Literature DB >> 21410630

Cysteine-rich secretory protein 3 and β-microseminoprotein on prostate cancer needle biopsies do not have predictive value for subsequent prostatectomy outcome.

Agnes Marije Hoogland1, Anna Dahlman, Kees J Vissers, Tineke Wolters, Fritz H Schröder, Monique J Roobol, Anders S Bjartell, Geert J L H van Leenders.   

Abstract

OBJECTIVES: • To investigate whether cysteine-rich secretory protein 3 (CRISP-3) and/or β-microseminoprotein (β-MSP) expression in diagnostic prostate needle biopsies have predictive value for prostate cancer (PC) on radical prostatecomy (RP). • To evaluate their potential clinical implementation in a preoperative setting.

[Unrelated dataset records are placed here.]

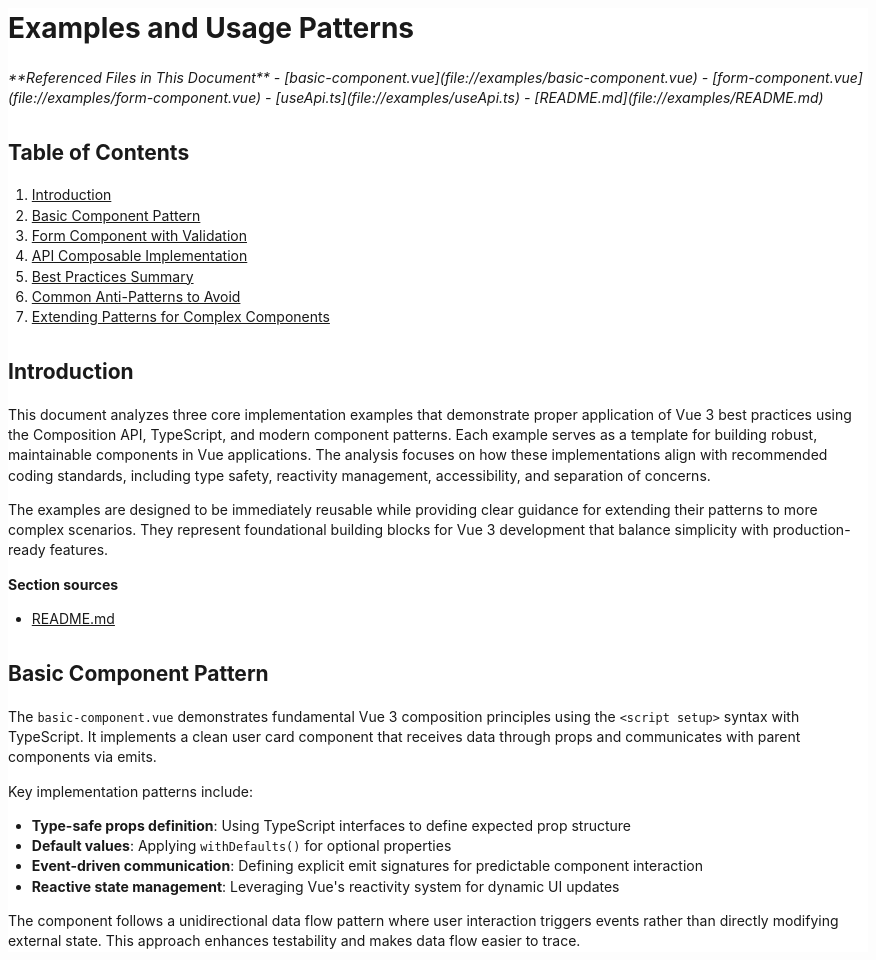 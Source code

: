 # Examples and Usage Patterns

<cite>
**Referenced Files in This Document**  
- [basic-component.vue](file://examples/basic-component.vue)
- [form-component.vue](file://examples/form-component.vue)
- [useApi.ts](file://examples/useApi.ts)
- [README.md](file://examples/README.md)
</cite>

## Table of Contents
1. [Introduction](#introduction)
2. [Basic Component Pattern](#basic-component-pattern)
3. [Form Component with Validation](#form-component-with-validation)
4. [API Composable Implementation](#api-composable-implementation)
5. [Best Practices Summary](#best-practices-summary)
6. [Common Anti-Patterns to Avoid](#common-anti-patterns-to-avoid)
7. [Extending Patterns for Complex Components](#extending-patterns-for-complex-components)

## Introduction

This document analyzes three core implementation examples that demonstrate proper application of Vue 3 best practices using the Composition API, TypeScript, and modern component patterns. Each example serves as a template for building robust, maintainable components in Vue applications. The analysis focuses on how these implementations align with recommended coding standards, including type safety, reactivity management, accessibility, and separation of concerns.

The examples are designed to be immediately reusable while providing clear guidance for extending their patterns to more complex scenarios. They represent foundational building blocks for Vue 3 development that balance simplicity with production-ready features.

**Section sources**
- [README.md](file://examples/README.md#L1-L30)

## Basic Component Pattern

The `basic-component.vue` demonstrates fundamental Vue 3 composition principles using the `<script setup>` syntax with TypeScript. It implements a clean user card component that receives data through props and communicates with parent components via emits.

Key implementation patterns include:
- **Type-safe props definition**: Using TypeScript interfaces to define expected prop structure
- **Default values**: Applying `withDefaults()` for optional properties
- **Event-driven communication**: Defining explicit emit signatures for predictable component interaction
- **Reactive state management**: Leveraging Vue's reactivity system for dynamic UI updates

The component follows a unidirectional data flow pattern where user interaction triggers events rather than directly modifying external state. This approach enhances testability and makes data flow easier to trace.
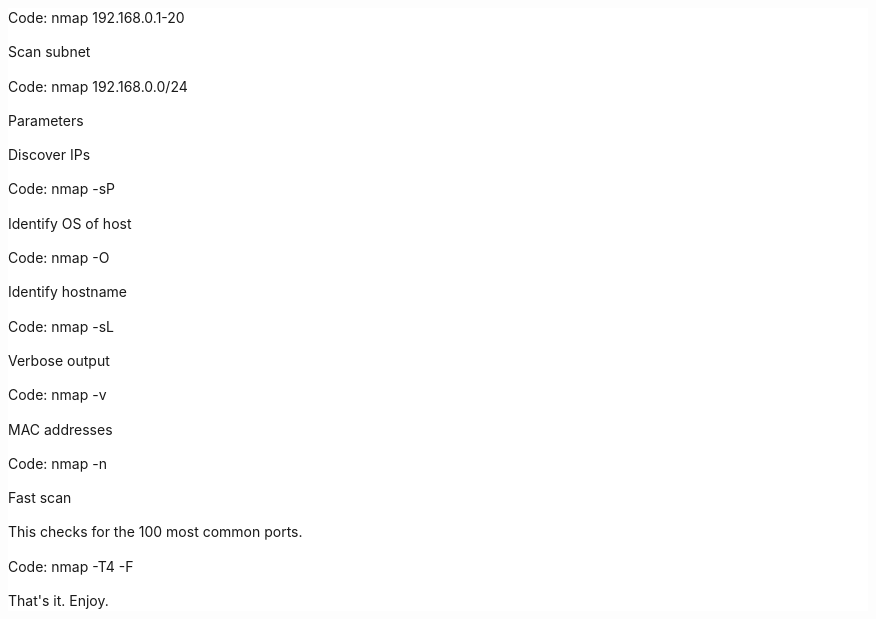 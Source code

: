 
Code:
nmap 192.168.0.1-20


Scan subnet


Code:
nmap 192.168.0.0/24


Parameters

Discover IPs


Code:
nmap -sP


Identify OS of host


Code:
nmap -O


Identify hostname


Code:
nmap -sL


Verbose output


Code:
nmap -v


MAC addresses


Code:
nmap -n


Fast scan

This checks for the 100 most common ports.


Code:
nmap -T4 -F

That's it. Enjoy.
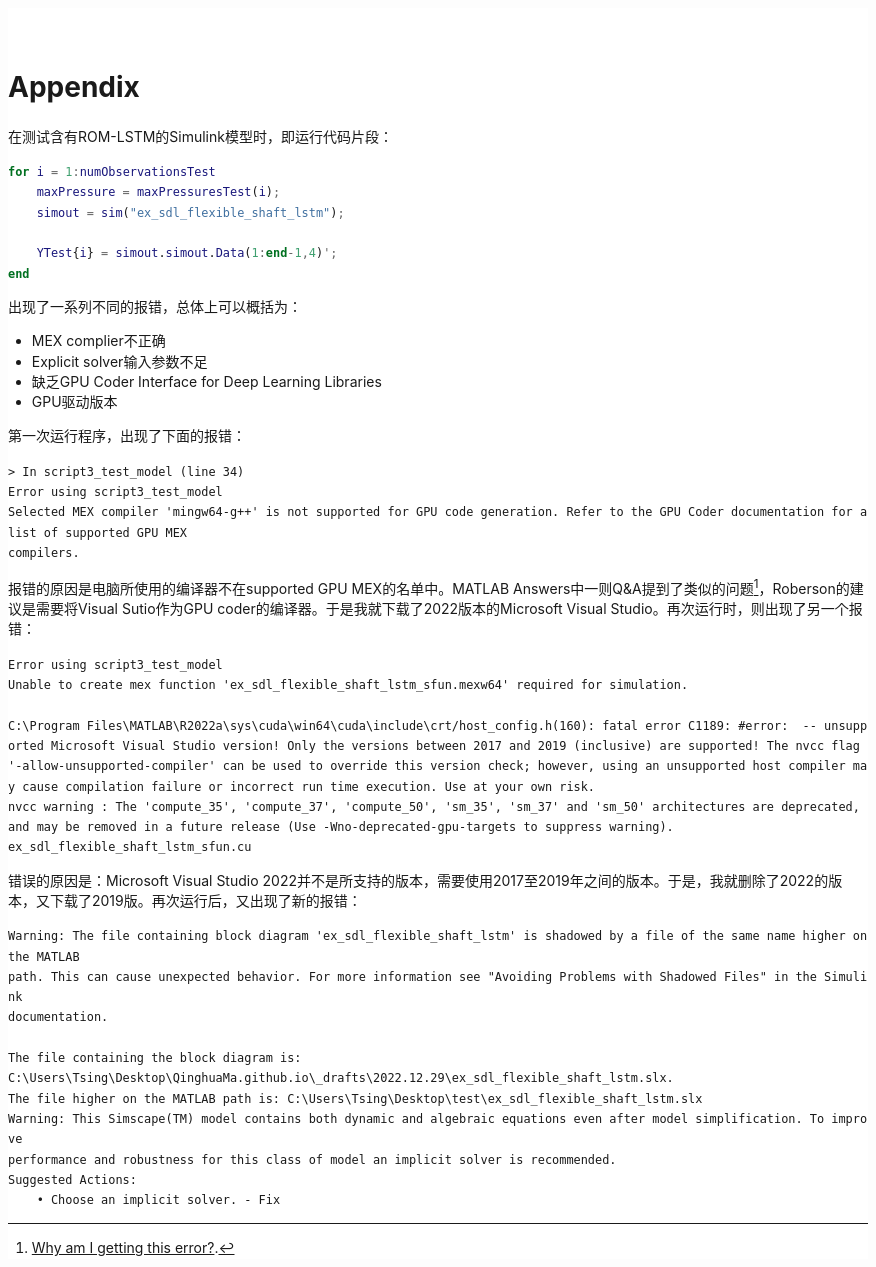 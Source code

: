 <br>

# Appendix

在测试含有ROM-LSTM的Simulink模型时，即运行代码片段：

```matlab
for i = 1:numObservationsTest
    maxPressure = maxPressuresTest(i);
    simout = sim("ex_sdl_flexible_shaft_lstm");

    YTest{i} = simout.simout.Data(1:end-1,4)';
end
```

出现了一系列不同的报错，总体上可以概括为：

- MEX complier不正确
- Explicit solver输入参数不足
- 缺乏GPU Coder Interface for Deep Learning Libraries
- GPU驱动版本

第一次运行程序，出现了下面的报错：

```
> In script3_test_model (line 34) 
Error using script3_test_model
Selected MEX compiler 'mingw64-g++' is not supported for GPU code generation. Refer to the GPU Coder documentation for a list of supported GPU MEX
compilers.
```

报错的原因是电脑所使用的编译器不在supported GPU MEX的名单中。MATLAB Answers中一则Q&A提到了类似的问题[^2]，Roberson的建议是需要将Visual Sutio作为GPU coder的编译器。于是我就下载了2022版本的Microsoft Visual Studio。再次运行时，则出现了另一个报错：

```
Error using script3_test_model
Unable to create mex function 'ex_sdl_flexible_shaft_lstm_sfun.mexw64' required for simulation.

C:\Program Files\MATLAB\R2022a\sys\cuda\win64\cuda\include\crt/host_config.h(160): fatal error C1189: #error:  -- unsupported Microsoft Visual Studio version! Only the versions between 2017 and 2019 (inclusive) are supported! The nvcc flag '-allow-unsupported-compiler' can be used to override this version check; however, using an unsupported host compiler may cause compilation failure or incorrect run time execution. Use at your own risk. 
nvcc warning : The 'compute_35', 'compute_37', 'compute_50', 'sm_35', 'sm_37' and 'sm_50' architectures are deprecated, and may be removed in a future release (Use -Wno-deprecated-gpu-targets to suppress warning). 
ex_sdl_flexible_shaft_lstm_sfun.cu 
```

错误的原因是：Microsoft Visual Studio 2022并不是所支持的版本，需要使用2017至2019年之间的版本。于是，我就删除了2022的版本，又下载了2019版。再次运行后，又出现了新的报错：

```
Warning: The file containing block diagram 'ex_sdl_flexible_shaft_lstm' is shadowed by a file of the same name higher on the MATLAB
path. This can cause unexpected behavior. For more information see "Avoiding Problems with Shadowed Files" in the Simulink
documentation.

The file containing the block diagram is:
C:\Users\Tsing\Desktop\QinghuaMa.github.io\_drafts\2022.12.29\ex_sdl_flexible_shaft_lstm.slx.
The file higher on the MATLAB path is: C:\Users\Tsing\Desktop\test\ex_sdl_flexible_shaft_lstm.slx 
Warning: This Simscape(TM) model contains both dynamic and algebraic equations even after model simplification. To improve
performance and robustness for this class of model an implicit solver is recommended.
Suggested Actions:
    • Choose an implicit solver. - Fix
```

[^1]: [Physical System Modeling Using LSTM Network in Simulink](https://ww2.mathworks.cn/help/releases/R2022a/deeplearning/ug/physical-system-modeling-using-lstm-network.html).
[^2]: [Why am I getting this error?](https://ww2.mathworks.cn/matlabcentral/answers/422014-why-am-i-getting-this-error#answer_339593).
[^3]: [官方驱动 - NVIDIA](https://www.nvidia.cn/Download/index.aspx?lang=cn).
[^4]: [matlab报错：graphics driver version 9.1 is not supported. update graphics driver to version 11or greate\_耳东哇的博客](https://blog.csdn.net/weixin_43930851/article/details/123296435).
[^5]: [Stateful Predict: Predict responses using a trained recurrent neural network](https://ww2.mathworks.cn/help/releases/R2022a/deeplearning/ref/statefulpredict.html).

PATIENTS AND METHODS: • In total, 174 participants from the European Randomized Study of Screening for Prostate Cancer, Rotterdam section, treated by RP for PC were included in the present study. • CRISP-3 and β-MSP immunohistochemistry was performed on corresponding diagnostic needle biopsies. • Outcome was correlated with clinicopathological parameters (prostate-specific-antigen, PSA; number of positive biopsies; Gleason score, GS; pT-stage; surgical margins at RP) and significant PC at RP (pT3/4, or GS > 6, or tumour volume ≥ 0.5 mL) in the total cohort (n= 174) and in a subgroup with low-risk features at biopsy (PSA ≤ 10 ng/ml, cT ≤ 2, PSA density <0.20 ng/mL/g, GS < 7 and ≤ 2 positive biopsy cores; n= 87).
RESULTS: • β-MSP and CRISP-3 expression in PC tissue was heterogeneous, with variable staining intensities occurring in the same tissue specimen. • High expression of β-MSP significantly correlated with GS < 7 at RP; it was not a predictor for significant PC at RP neither in the total group (n= 174; odds ratio, OR, 0.319; 95% confidence interval, CI, 0.060-1.695; P= 0.180), nor in the low-risk group (n= 87; OR, 0.227; 95% CI, 0.040-1.274; P= 0.092). • CRISP-3 expression was not related to clinicopathological parameters, and did not predict significant PC at RP in the total group (n= 174; OR, 1.056; 95% CI, 0.438-2.545; P= 0.904) or the low-risk group (n= 87; OR, 1.856; 95% CI, 0.626-5.506; P= 0.265).
CONCLUSIONS: • High β-MSP expression correlated with low GS in subsequent RP specimens, supporting the view that β-MSP exerts a tumour-suppressive effect. • No significant prognostic value of β-MSP or CRISP-3 in prostate needle biopsies for significant PC at RP was found. • β-MSP or CRISP-3 do not have additional value in the therapeutic stratification of patients with PC.
© 2011 THE AUTHORS. BJU INTERNATIONAL © 2011 BJU INTERNATIONAL.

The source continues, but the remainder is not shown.